»»
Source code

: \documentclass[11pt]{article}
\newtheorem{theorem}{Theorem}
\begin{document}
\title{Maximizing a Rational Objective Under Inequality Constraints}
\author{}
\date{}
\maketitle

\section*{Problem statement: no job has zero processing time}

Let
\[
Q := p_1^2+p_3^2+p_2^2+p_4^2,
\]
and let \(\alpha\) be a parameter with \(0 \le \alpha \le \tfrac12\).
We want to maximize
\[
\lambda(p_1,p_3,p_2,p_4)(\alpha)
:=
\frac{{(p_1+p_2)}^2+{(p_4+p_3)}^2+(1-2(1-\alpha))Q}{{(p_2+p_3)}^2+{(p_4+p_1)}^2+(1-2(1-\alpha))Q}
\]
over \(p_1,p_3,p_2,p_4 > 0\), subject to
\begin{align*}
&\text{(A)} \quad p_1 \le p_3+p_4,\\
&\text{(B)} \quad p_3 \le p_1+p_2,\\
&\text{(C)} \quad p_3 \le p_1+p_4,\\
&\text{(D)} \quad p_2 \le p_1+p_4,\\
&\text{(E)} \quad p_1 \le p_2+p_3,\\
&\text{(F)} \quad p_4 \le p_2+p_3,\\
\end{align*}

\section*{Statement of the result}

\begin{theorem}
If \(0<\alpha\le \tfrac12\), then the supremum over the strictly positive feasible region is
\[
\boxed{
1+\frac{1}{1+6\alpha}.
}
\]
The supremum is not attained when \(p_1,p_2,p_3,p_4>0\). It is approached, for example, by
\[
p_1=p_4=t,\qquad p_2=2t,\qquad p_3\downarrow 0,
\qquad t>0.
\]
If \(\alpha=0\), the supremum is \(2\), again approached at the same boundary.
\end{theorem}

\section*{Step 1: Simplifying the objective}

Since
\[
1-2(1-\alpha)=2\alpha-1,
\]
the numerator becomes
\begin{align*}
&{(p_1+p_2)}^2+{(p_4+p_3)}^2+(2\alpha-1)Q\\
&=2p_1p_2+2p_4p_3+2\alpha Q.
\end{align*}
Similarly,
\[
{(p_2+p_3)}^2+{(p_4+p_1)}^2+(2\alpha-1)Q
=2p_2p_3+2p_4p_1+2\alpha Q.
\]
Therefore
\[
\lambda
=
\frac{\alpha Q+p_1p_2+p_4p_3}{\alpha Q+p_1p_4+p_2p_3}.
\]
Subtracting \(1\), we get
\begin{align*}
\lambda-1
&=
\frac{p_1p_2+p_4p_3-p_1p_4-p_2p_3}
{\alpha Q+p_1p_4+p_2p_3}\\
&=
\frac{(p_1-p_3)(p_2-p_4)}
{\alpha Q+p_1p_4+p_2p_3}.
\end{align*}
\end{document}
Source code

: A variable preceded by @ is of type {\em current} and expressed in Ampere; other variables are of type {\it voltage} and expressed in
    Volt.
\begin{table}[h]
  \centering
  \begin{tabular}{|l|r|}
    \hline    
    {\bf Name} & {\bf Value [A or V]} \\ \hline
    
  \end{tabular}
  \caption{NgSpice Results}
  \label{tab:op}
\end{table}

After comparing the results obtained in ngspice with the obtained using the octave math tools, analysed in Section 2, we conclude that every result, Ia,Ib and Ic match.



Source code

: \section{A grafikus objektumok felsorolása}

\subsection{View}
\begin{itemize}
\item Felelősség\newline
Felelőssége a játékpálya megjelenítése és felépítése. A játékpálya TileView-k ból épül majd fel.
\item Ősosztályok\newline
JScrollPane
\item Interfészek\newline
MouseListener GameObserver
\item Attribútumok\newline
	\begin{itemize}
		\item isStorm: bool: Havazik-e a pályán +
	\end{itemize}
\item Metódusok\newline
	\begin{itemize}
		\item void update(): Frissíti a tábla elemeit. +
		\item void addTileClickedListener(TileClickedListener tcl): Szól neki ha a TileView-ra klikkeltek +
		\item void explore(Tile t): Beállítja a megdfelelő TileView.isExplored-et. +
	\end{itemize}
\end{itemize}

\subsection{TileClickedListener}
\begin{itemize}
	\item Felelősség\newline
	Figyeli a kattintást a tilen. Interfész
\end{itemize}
««
▸ Your assignment: In the listing above, find each line with the word "lambda" and copy it out.

▸ Result for this exercise:
\lambda(p_1,p_3,p_2,p_4)(\alpha)
\lambda
\lambda-1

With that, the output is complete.